Forgiveness: Given, Not Earned
September 13, 2020
How many times are we to forgive? This isn’t the real question. The real question is, how often do we want to be forgiven? We all need forgiveness and we all want to be forgiven. Yet, it is not easy. We do not see a lot of examples of forgiveness in our society. We do not see persons on opposite sides of issues forgiving one another. There is a deep seeded undercurrent that challenges us to be compassionate and forgiving of others. In the Gospel today we hear how the master was moved with compassion. Later we hear how the master is disappointed that the servant could not treat another with the same compassion he himself received. What we have been given we are to freely give. It begins with sharing a compassion that can lead to forgiveness. What we receive is so great; it is so vast.
There are movies we have all seen that have left a deep impression on us. For me one of those movies is “Cry Freedom”. It is a Richard Attenborough film about the life and death of Steven Biko of South Africa. Denzel Washington portrays a black activist who befriends a white newspaper editor at the time of apartheid. It is based on a true story of a book and picture that were smuggled out of South Africa by the white editor after he was banned for the things he wrote. I can remember seeing the inequality play out on the screen. I had witnessed some of it firsthand when I was in South Africa in my twenties and this film brought me back to deep reflection. It invites the viewer to look at how hope is formed. We live in a time of racial tension and there is civil unrest. This film doesn’t give a way out or provide answers for these struggles, but it offers the viewer a chance to reflect on the starting point of our lives; one that we do not have control over.
I cannot change the fact that I was born to Roman Catholic parents who moved out of the city to raise their children in the suburbs. I had no control over being born in the late 1950s. No one who comes into this world has control of their own starting point. I was not chosen by God to grow up Jewish, or to grow up in the 1800s. If we can agree on this concept, we can also move forward to realize all that we have been given comes from our heavenly Father.
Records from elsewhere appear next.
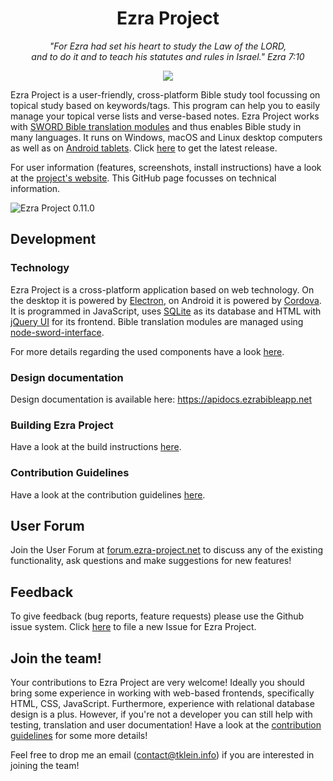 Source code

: <h1 align="center">Ezra Project</h1>
<p align="center" style="font-style: italic">
"For Ezra had set his heart to study the Law of the LORD,<br/>
and to do it and to teach his statutes and rules in Israel." Ezra 7:10
</p>

<p align="center">
  <a href="https://github.com/ezra-project/ezra-project/actions?query=workflow%3A%22Ezra+Project+test+suite%22">
    <img src="https://github.com/ezra-project/ezra-project/workflows/Ezra%20Project%20test%20suite/badge.svg"></img>
  </a>
</p>

Ezra Project is a user-friendly, cross-platform Bible study tool focussing on topical study based on keywords/tags. This program can help you to easily manage your topical verse lists and verse-based notes. Ezra Project works with [SWORD Bible translation modules](http://www.crosswire.org/sword) and thus enables Bible study in many languages. It runs on Windows, macOS and Linux desktop computers as well as on [Android tablets](https://play.google.com/store/apps/details?id=de.ezraproject.cordova). Click [here](https://github.com/ezra-project/ezra-project/releases/latest) to get the latest release.

For user information (features, screenshots, install instructions) have a look at the [project's website](https://ezra-project.net). This GitHub page focusses on technical information.

![Ezra Project 0.11.0](https://ezra-project.net/assets/screenshots/ezra_project_0_11_0.png "Ezra Project 0.11.0")

## Development

### Technology
Ezra Project is a cross-platform application based on web technology. On the desktop it is powered by [Electron](https://electronjs.org/), on Android it is powered by [Cordova](https://cordova.apache.org/). It is programmed in JavaScript, uses [SQLite](https://www.sqlite.org) as its database and HTML with [jQuery UI](https://jqueryui.com/) for its frontend. Bible translation modules are managed using [node-sword-interface](https://github.com/ezra-project/node-sword-interface).

For more details regarding the used components have a look [here][tech].

[tech]: https://github.com/ezra-project/ezra-project/blob/master/TECH.md

### Design documentation

Design documentation is available here: https://apidocs.ezrabibleapp.net

### Building Ezra Project

Have a look at the build instructions [here][build].

[build]: https://github.com/ezra-project/ezra-project/blob/master/BUILD.md

### Contribution Guidelines

Have a look at the contribution guidelines [here][contributing].

[contributing]: https://github.com/ezra-project/ezra-project/blob/master/CONTRIBUTING.md

## User Forum

Join the User Forum at [forum.ezra-project.net](https://forum.ezra-project.net) to discuss any of the existing functionality, ask questions and make suggestions for new features!

## Feedback
To give feedback (bug reports, feature requests) please use the Github issue system.
Click [here](https://github.com/ezra-project/ezra-project/issues/new) to file a new Issue for Ezra Project.

[latest]: https://github.com/ezra-project/ezra-project/releases/latest

## Join the team!
Your contributions to Ezra Project are very welcome!
Ideally you should bring some experience in working with web-based frontends, specifically HTML, CSS, JavaScript. Furthermore, experience with relational database design is a plus. However, if you're not a developer you can still help with testing, translation and user documentation!
Have a look at the [contribution guidelines][contributing] for some more details!

Feel free to drop me an email ([contact@tklein.info](mailto:contact@tklein.info)) if you are interested in joining the team!
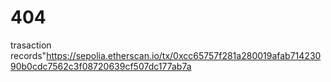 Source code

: # 404

trasaction records"https://sepolia.etherscan.io/tx/0xcc65757f281a280019afab71423090b0cdc7562c3f08720639cf507dc177ab7a
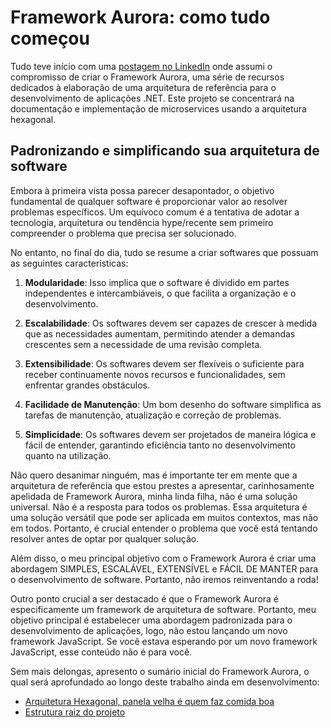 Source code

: # Framework Aurora: como tudo começou

Tudo teve início com uma [postagem no LinkedIn](https://www.linkedin.com/posts/allysonjoses_dotnet-arquiteturahexagonal-microservices-activity-7115309748912046080-1hnd?utm_source=share&utm_medium=member_desktop) onde assumi o compromisso de criar o Framework Aurora, uma série de recursos dedicados à elaboração de uma arquitetura de referência para o desenvolvimento de aplicações .NET. Este projeto se concentrará na documentação e implementação de microservices usando a arquitetura hexagonal.

## Padronizando e simplificando sua arquitetura de software

Embora à primeira vista possa parecer desapontador, o objetivo fundamental de qualquer software é proporcionar valor ao resolver problemas específicos. Um equívoco comum é a tentativa de adotar a tecnologia, arquitetura ou tendência hype/recente sem primeiro compreender o problema que precisa ser solucionado.

No entanto, no final do dia, tudo se resume a criar softwares que possuam as seguintes características:

1. **Modularidade**: Isso implica que o software é dividido em partes independentes e intercambiáveis, o que facilita a organização e o desenvolvimento.

2. **Escalabilidade**: Os softwares devem ser capazes de crescer à medida que as necessidades aumentam, permitindo atender a demandas crescentes sem a necessidade de uma revisão completa.

3. **Extensibilidade**: Os softwares devem ser flexíveis o suficiente para receber continuamente novos recursos e funcionalidades, sem enfrentar grandes obstáculos.

4. **Facilidade de Manutenção**: Um bom desenho do software simplifica as tarefas de manutenção, atualização e correção de problemas.

5. **Simplicidade**: Os softwares devem ser projetados de maneira lógica e fácil de entender, garantindo eficiência tanto no desenvolvimento quanto na utilização.

Não quero desanimar ninguém, mas é importante ter em mente que a arquitetura de referência que estou prestes a apresentar, carinhosamente apelidada de Framework Aurora, minha linda filha, não é uma solução universal. Não é a resposta para todos os problemas. Essa arquitetura é uma solução versátil que pode ser aplicada em muitos contextos, mas não em todos. Portanto, é crucial entender o problema que você está tentando resolver antes de optar por qualquer solução.

Além disso, o meu principal objetivo com o Framework Aurora é criar uma abordagem SIMPLES, ESCALÁVEL, EXTENSÍVEL e FÁCIL DE MANTER para o desenvolvimento de software. Portanto, não iremos reinventando a roda!

Outro ponto crucial a ser destacado é que o Framework Aurora é especificamente um framework de arquitetura de software. Portanto, meu objetivo principal é estabelecer uma abordagem padronizada para o desenvolvimento de aplicações, logo, não estou lançando um novo framework JavaScript. Se você estava esperando por um novo framework JavaScript,  esse conteúdo não é para você.

Sem mais delongas, apresento o sumário inicial do Framework Aurora, o qual será aprofundado ao longo deste trabalho ainda em desenvolvimento:

- [Arquitetura Hexagonal, panela velha é quem faz comida boa](/docs/Arquitetura.md)
- [Estrutura raiz do projeto](/docs/EstruturaRaiz.md)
My life would most certainly be different if my starting point was a different one.
The universal starting point for each one of us is to embrace where we began and share what we have with the same sense of compassion we’ve received from our Heavenly Father. This is our sacred duty. Violence is not compassion. Crime is not compassion. The language of hate and fear is not compassion. I feel blessed by the life the Lord has given me and the gift of my starting point. To those who have been given much, much is expected. I feel that weight every day. We each must acknowledge that all starting points are different. True understanding, compassion and forgiveness can be experienced when we recognize the sacredness found in ourselves and in everyone else.
Forgiveness is freely given to us. We never earned it. God looked with compassion on the world and sent us a Redeemer. May we find it in our dignity to be moved with compassion for one another. May we be moved with compassion because we realize the gift of our starting point, where and when we were born is as unique as our fingerprints. Differences occur, but it is how we walk with compassion to embrace those differences and not fear them that can lead to understanding and forgiveness. We never earned forgiveness, nor should we demand another earn it either.